Use this UDF on the age column from the
bigquery-public-data.thelook_ecommerce.users table to create a new view called
reporting.user_age_demographics that includes user_id, age, and the calculated
age_group.
Best practices
To improve results when working with the Data Engineering Agent and Dataform, we recommend that you do the following:
Use agent instructions for common requests. If you commonly apply certain techniques, or if you frequently make the same corrections to the agent, use agent instructions as a centralized location to store common instructions and requests.
Utilize agent plans. Agent plans can be helpful to break down complex pipeline tasks. Agent plans can also show you agent assumptions and intentions, so we recommend reviewing those plans to make sure the agent is provided the correct context.
After reviewing a plan, you can edit the plan by prompting the Data Engineering Agent with feedback and changes. For example:
In the plan, ensure that all of the intermediate tables are views.
In some cases, it can be helpful to ask the agent to generate a plan that doesn't need your explicit approval. The act of making the agent plan forces the Data Engineering Agent to break down its actions, which often leads to better outcomes. You can force the agent to generate a plan and execute it automatically. For example:
Create a plan for a pipeline that finds the
top N pick up and drop off locations in NYC. You have my explicit pre-approval
to go ahead and execute this plan.
Write clearly. State your request clearly and avoid being vague. Where possible, provide source and destination data sources when prompting, as shown in the following example:
Extract data from the sales.customers table in the us_west_1 region, and load
it into the reporting.dim_customers table in BigQuery. Match the schema of the
destination table.
Provide direct and scoped requests.

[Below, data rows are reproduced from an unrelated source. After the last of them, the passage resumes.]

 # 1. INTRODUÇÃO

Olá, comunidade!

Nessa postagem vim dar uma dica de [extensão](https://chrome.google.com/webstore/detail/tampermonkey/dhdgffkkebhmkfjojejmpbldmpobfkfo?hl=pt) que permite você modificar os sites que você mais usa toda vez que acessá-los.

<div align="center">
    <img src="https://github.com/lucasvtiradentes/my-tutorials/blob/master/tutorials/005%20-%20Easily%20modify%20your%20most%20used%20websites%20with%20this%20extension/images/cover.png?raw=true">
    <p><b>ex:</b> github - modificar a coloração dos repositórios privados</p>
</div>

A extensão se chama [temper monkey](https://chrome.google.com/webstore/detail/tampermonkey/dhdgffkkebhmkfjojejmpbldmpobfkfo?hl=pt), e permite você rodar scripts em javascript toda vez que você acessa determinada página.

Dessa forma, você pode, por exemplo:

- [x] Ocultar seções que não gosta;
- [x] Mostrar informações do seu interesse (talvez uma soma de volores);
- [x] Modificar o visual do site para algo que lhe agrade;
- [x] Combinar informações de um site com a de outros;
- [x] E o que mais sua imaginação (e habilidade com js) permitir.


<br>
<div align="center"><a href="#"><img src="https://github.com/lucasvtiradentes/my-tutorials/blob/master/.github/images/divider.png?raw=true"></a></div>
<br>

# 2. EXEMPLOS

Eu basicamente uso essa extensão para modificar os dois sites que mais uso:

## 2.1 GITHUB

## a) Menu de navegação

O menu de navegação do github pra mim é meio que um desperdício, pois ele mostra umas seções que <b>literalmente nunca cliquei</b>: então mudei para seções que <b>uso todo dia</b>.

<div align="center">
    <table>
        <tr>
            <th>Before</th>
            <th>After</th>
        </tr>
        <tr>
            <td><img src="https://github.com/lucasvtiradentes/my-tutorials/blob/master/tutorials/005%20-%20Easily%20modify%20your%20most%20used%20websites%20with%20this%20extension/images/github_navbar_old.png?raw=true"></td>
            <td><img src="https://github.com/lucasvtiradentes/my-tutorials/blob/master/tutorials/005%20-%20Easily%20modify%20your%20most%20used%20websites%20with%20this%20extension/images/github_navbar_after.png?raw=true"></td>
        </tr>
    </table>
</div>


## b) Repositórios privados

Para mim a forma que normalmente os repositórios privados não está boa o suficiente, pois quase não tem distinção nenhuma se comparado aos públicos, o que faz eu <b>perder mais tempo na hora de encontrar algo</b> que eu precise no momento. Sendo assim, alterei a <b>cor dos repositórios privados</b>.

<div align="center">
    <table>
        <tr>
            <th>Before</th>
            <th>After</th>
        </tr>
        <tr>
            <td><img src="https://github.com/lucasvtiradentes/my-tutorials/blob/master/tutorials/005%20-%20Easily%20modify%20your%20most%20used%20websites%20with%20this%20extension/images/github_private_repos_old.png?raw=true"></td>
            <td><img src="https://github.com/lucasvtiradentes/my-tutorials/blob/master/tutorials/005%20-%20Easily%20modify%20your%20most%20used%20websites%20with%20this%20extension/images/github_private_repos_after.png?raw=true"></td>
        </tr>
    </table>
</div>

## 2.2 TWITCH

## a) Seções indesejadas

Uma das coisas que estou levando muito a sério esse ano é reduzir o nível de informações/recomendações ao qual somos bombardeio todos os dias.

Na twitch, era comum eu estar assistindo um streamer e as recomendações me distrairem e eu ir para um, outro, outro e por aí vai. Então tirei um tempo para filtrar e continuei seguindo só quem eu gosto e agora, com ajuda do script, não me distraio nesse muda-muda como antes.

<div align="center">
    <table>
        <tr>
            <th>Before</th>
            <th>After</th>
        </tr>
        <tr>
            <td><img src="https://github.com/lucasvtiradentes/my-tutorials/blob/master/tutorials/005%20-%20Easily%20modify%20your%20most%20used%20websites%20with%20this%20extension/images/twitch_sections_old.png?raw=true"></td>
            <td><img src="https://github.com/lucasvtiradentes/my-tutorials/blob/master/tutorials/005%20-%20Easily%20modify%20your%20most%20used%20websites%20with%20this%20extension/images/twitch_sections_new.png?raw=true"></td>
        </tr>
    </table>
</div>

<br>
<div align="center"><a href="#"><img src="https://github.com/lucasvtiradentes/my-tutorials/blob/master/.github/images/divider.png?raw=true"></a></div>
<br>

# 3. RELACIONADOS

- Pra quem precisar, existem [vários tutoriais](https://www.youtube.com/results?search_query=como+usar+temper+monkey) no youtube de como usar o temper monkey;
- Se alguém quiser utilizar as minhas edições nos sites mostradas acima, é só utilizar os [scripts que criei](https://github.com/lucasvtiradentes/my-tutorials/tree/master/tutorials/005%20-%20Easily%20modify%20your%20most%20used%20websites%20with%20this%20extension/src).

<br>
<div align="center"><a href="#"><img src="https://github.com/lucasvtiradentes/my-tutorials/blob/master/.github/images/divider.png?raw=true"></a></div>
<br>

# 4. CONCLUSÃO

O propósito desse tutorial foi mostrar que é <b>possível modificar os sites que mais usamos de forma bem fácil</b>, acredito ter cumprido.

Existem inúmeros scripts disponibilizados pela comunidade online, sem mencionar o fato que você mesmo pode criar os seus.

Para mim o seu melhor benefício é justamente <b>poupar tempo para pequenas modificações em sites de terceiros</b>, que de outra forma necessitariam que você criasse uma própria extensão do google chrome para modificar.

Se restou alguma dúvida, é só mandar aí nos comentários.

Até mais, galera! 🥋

Ask one question at a time, and keep prompts concise. For prompts with more than one question, itemize each distinct part of the question to improve clarity, as shown in the following example:
1. Create a new table named staging.events_cleaned. Use raw.events as the
source. This new table should filter out any records where the user_agent
matches the pattern '%bot%'. All original columns should be included.

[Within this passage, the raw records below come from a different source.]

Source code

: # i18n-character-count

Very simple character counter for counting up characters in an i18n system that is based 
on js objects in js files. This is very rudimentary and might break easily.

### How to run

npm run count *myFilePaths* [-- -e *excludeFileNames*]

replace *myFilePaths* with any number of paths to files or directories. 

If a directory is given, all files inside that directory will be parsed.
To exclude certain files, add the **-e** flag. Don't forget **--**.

2. Next, create a table named analytics.user_sessions. Use
staging.events_cleaned as the source. This table should calculate the
duration for each session by grouping by session_id and finding the
difference between the MAX(event_timestamp) and MIN(event_timestamp).
Provide explicit instructions and emphasize key terms. You can add emphasis to key terms or concepts in your prompts and label certain requirements as important, as shown in the following example:
When creating the staging.customers table, it is *VERY IMPORTANT* that you
transform the email column from the source table bronze.raw_customers.
Coalesce any NULL values in the email column to an empty string ''.
Specify the order of operations. For ordered tasks, structure your prompt in lists, where listed items are divided into small, focused steps, as shown in the following example:
Create a pipeline with the following steps:
1. Extract data from the ecomm.orders table.
2. Join the extracted data with the marts.customers table on customer_id.
3. Load the final result into the reporting.customer_orders table.
Refine and iterate. Keep trying different phrases and approaches to see what yields the best results. If the agent generates invalid SQL or other mistakes, guide the agent with examples or public documentation.
The previous query was incorrect because it removed the timestamp. Please
correct the SQL. Use the TIMESTAMP_TRUNC function to truncate the
event_timestamp to the nearest hour, instead of casting it as a DATE. For
example: TIMESTAMP_TRUNC(event_timestamp, HOUR).